Corrected Calcium Calculator — Payne Formula
Enter total serum calcium and serum albumin to calculate the albumin-corrected calcium and see whether it falls below, within, or above the normal range.
⚕ Payne formula — Conventional: Corrected Ca (mg/dL) = measured Ca + 0.8 × (4.0 − albumin g/dL). SI: Corrected Ca (mmol/L) = measured Ca + 0.02 × (40 − albumin g/L). Normal range: 8.5–10.2 mg/dL (2.12–2.55 mmol/L). Formula assumes reference albumin 4.0 g/dL (40 g/L). Unreliable in severe hypoalbuminemia, paraproteinemia, or acid–base disturbance — measure ionized calcium directly when the clinical decision is consequential. Source: Payne RB et al. Br Med J. 1973;4(5893):643–646.
Next Steps
Use the result to support — not replace — clinical judgment.
- If the corrected calcium is abnormal or the clinical picture does not match, order ionized calcium — it is the definitive measurement.
- In CKD-MBD management (KDIGO guidelines), monitor calcium alongside PTH, phosphate, and 25(OH)vitamin D; correct calcium status before interpreting PTH.
- For hypercalcemia: assess for hyperparathyroidism, malignancy (PTHrP, bone metastases), excess vitamin D/calcium supplementation, and medications (thiazides, lithium).
- For hypocalcemia: assess for hypoparathyroidism, vitamin D deficiency, hypomagnesemia (blocks PTH secretion and action), and medications (bisphosphonates, cinacalcet, denosumab).

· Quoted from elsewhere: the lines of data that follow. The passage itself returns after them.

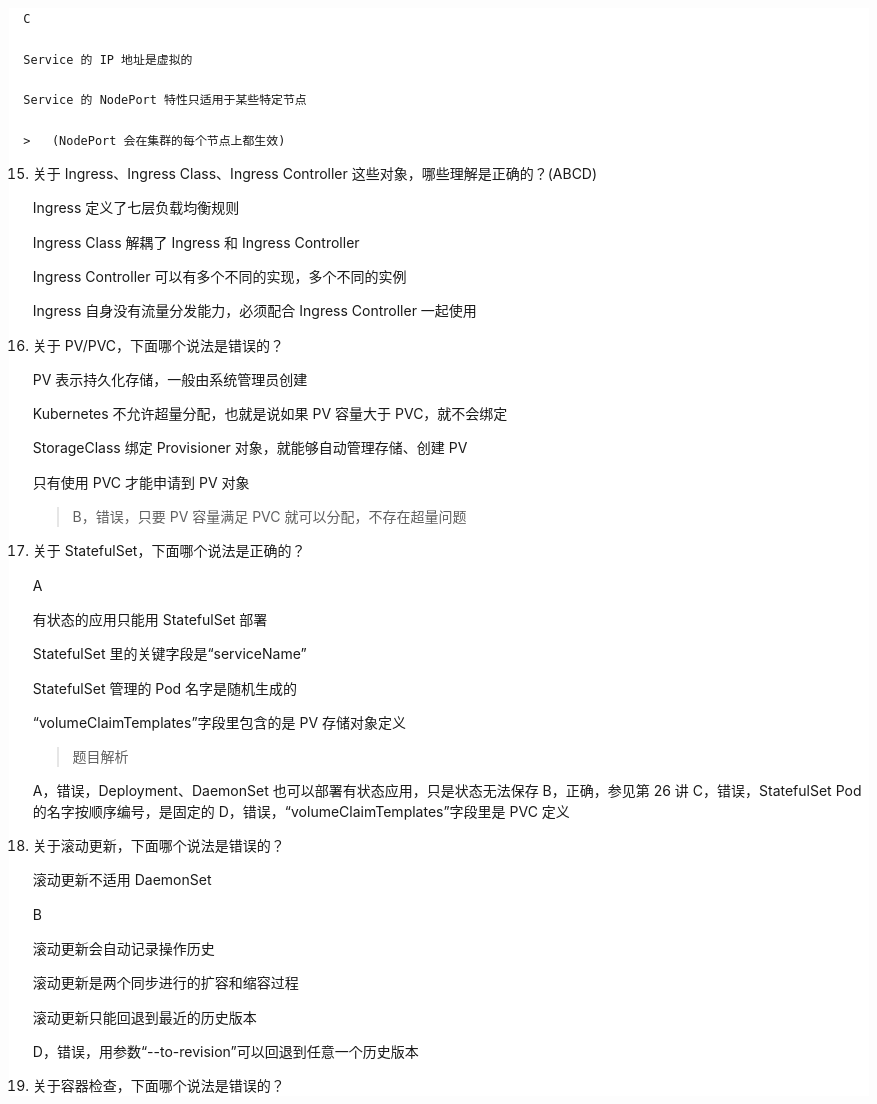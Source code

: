       C

      Service 的 IP 地址是虚拟的

      Service 的 NodePort 特性只适用于某些特定节点

      >   (NodePort 会在集群的每个节点上都生效)

15.   关于 Ingress、Ingress Class、Ingress Controller 这些对象，哪些理解是正确的？(ABCD)

      Ingress 定义了七层负载均衡规则

      Ingress Class 解耦了 Ingress 和 Ingress Controller

      Ingress Controller 可以有多个不同的实现，多个不同的实例

      Ingress 自身没有流量分发能力，必须配合 Ingress Controller 一起使用

16.   关于 PV/PVC，下面哪个说法是错误的？

      PV 表示持久化存储，一般由系统管理员创建

      Kubernetes 不允许超量分配，也就是说如果 PV 容量大于 PVC，就不会绑定

      StorageClass 绑定 Provisioner 对象，就能够自动管理存储、创建 PV

      只有使用 PVC 才能申请到 PV 对象

      >   B，错误，只要 PV 容量满足 PVC 就可以分配，不存在超量问题

17.   关于 StatefulSet，下面哪个说法是正确的？

      A

      有状态的应用只能用 StatefulSet 部署

      StatefulSet 里的关键字段是“serviceName”

      StatefulSet 管理的 Pod 名字是随机生成的

      “volumeClaimTemplates”字段里包含的是 PV 存储对象定义

      >   题目解析

      A，错误，Deployment、DaemonSet 也可以部署有状态应用，只是状态无法保存
      B，正确，参见第 26 讲
      C，错误，StatefulSet Pod 的名字按顺序编号，是固定的
      D，错误，“volumeClaimTemplates”字段里是 PVC 定义

18.   关于滚动更新，下面哪个说法是错误的？

      滚动更新不适用 DaemonSet

      B

      滚动更新会自动记录操作历史

      滚动更新是两个同步进行的扩容和缩容过程

      滚动更新只能回退到最近的历史版本

      D，错误，用参数“--to-revision”可以回退到任意一个历史版本

19.   关于容器检查，下面哪个说法是错误的？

- Refer to nephrology when calcium disturbances are unexplained, severe, or recurrent — particularly in CKD patients on active vitamin D or calcimimetics.
Evidence & References
Formula
| System | Equation | Reference albumin |
|---|---|---|
| Conventional | Corrected Ca (mg/dL) = measured Ca + 0.8 × (4.0 − albumin g/dL) | 4.0 g/dL |
| SI | Corrected Ca (mmol/L) = measured Ca + 0.02 × (40 − albumin g/L) | 40 g/L |
Normal ranges and clinical thresholds
| Result (corrected Ca) | Conventional | SI | Classification |
|---|---|---|---|
| Hypocalcemia | < 8.5 mg/dL | < 2.12 mmol/L | Below normal; assess cause and severity |
| Normal | 8.5–10.2 mg/dL | 2.12–2.55 mmol/L | Within reference range |
| Hypercalcemia | > 10.2 mg/dL | > 2.55 mmol/L | Above normal; assess cause |
| Severe hypercalcemia | > 14.0 mg/dL | > 3.50 mmol/L | Hypercalcemic crisis — urgent management |
Reference ranges may differ slightly between laboratories. The Payne formula is one of several correction formulas; the Orrell formula uses a coefficient of 0.55 and a reference of 4.0 g/dL. None are as accurate as ionized calcium measurement.
References
- Payne RB, Little AJ, Williams RB, Milner JR. Interpretation of Serum Calcium in Patients with Abnormal Serum Proteins. Br Med J. 1973;4(5893):643–646.
- Kidney Disease: Improving Global Outcomes (KDIGO) CKD-MBD Work Group. KDIGO 2017 Clinical Practice Guideline Update for the Diagnosis, Evaluation, Prevention, and Treatment of Chronic Kidney Disease–Mineral and Bone Disorder (CKD-MBD). Kidney Int Suppl. 2017;7(1):1–59.